Con una protesta simbólica en el ingreso al CCT local, los investigadores reclamaron por el incumplimiento de las leyes de financiamiento y la falta de diálogo con el gobierno nacional.
Lo que debería haber sido una celebración por el Día del Investigador y la Investigadora se transformó en un fuerte acto de resistencia en las puertas del Conicet Santa Fe. Los trabajadores del conocimiento utilizaron la ironía del «Choricet» para exponer una realidad cruda: la falta total de presupuesto para sostener el funcionamiento básico de la ciencia en la región.
Los datos aportados por los gremios y asociaciones de investigadores locales revelan una caída superior al 40% en los ingresos reales del personal, un fenómeno que se profundizó de manera alarmante en los últimos meses. Este retroceso salarial se combina con un recorte generalizado en las partidas para insumos y una política de achicamiento en los ingresos a la carrera científica, asfixiando el crecimiento de nuevas camadas de expertos. Durante la movilización, los manifestantes hicieron hincapié en los siguientes puntos críticos:
- Deserción Profesional: La falta de incentivos económicos está provocando una nueva oleada de migración de científicos formados por el Estado hacia el extranjero.
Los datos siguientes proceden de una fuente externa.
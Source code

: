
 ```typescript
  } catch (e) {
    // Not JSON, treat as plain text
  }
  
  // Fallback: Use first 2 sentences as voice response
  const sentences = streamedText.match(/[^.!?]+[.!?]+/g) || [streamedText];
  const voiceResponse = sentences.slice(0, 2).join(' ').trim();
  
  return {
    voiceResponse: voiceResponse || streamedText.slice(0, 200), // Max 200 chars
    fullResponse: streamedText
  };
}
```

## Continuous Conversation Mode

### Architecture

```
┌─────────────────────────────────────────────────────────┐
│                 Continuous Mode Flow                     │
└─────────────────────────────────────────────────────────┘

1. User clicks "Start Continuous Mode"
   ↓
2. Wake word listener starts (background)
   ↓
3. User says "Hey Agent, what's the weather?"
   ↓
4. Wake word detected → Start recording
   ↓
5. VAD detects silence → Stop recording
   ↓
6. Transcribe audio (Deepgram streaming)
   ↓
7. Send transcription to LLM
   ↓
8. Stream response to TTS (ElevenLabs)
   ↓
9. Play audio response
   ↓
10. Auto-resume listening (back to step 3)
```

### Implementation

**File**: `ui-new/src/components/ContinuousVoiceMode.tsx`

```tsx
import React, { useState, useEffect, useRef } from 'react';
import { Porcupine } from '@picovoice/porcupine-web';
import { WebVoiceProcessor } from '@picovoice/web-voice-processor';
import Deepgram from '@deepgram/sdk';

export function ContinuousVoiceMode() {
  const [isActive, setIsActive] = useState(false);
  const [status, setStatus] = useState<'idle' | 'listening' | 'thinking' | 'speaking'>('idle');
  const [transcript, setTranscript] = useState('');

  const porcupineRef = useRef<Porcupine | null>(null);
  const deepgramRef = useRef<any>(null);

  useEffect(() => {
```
- Incumplimiento Legal: Acusan a la actual administración de violar sistemáticamente la Ley Nacional de Financiamiento del Sistema Científico Tecnológico.
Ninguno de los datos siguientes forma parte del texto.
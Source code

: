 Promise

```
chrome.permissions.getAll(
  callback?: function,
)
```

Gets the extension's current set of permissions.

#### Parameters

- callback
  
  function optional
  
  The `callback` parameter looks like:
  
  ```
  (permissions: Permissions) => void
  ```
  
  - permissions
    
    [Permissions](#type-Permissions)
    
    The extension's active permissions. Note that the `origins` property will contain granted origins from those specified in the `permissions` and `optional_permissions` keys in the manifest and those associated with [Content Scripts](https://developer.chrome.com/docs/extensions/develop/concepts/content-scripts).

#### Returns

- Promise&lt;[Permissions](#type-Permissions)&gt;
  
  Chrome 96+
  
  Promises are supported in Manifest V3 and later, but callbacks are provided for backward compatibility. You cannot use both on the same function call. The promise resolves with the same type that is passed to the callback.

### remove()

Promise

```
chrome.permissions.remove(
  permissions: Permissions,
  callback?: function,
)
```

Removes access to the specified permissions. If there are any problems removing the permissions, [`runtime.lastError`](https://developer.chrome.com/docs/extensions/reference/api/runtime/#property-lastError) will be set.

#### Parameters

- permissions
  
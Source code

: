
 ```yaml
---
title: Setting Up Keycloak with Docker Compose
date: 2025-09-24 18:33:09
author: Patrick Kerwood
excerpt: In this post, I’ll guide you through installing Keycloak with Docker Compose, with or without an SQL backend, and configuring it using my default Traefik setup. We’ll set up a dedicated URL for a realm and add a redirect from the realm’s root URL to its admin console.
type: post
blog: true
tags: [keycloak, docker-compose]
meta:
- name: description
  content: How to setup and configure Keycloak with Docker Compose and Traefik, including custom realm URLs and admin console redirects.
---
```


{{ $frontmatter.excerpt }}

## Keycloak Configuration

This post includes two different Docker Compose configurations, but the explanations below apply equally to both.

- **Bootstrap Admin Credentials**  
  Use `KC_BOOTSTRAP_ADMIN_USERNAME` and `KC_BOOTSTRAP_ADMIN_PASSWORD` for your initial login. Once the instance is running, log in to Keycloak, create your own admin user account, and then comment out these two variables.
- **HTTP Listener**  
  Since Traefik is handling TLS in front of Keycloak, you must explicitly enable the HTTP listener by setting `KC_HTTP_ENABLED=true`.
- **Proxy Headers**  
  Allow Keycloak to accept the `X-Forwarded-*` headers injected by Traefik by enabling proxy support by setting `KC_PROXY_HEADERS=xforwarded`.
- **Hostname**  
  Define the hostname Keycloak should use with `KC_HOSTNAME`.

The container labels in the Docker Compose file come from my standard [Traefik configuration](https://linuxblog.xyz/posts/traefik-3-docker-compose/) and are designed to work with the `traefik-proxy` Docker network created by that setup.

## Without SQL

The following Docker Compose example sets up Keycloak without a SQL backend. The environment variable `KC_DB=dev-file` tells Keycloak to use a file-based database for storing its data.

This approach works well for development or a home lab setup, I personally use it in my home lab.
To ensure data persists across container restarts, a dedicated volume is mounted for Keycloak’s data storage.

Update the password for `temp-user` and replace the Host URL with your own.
- Ausencia de Negociación: Denuncian que no existen instancias de diálogo ni mesas paritarias que permitan discutir la sostenibilidad del organismo. Los profesionales santafesinos remarcaron que el castigo presupuestario no es solo un ataque a sus bolsillos, sino un golpe directo a la soberanía tecnológica del país. La falta de respuesta oficial frente a los reclamos ha generado un clima de incertidumbre total en los institutos locales, donde muchos proyectos de investigación aplicada han quedado en suspenso por falta de recursos mínimos.
El reclamo en Santa Fe, replicado simultáneamente en todo el territorio nacional, busca sensibilizar a la sociedad sobre el impacto irreversible que tendría la destrucción del aparato científico argentino.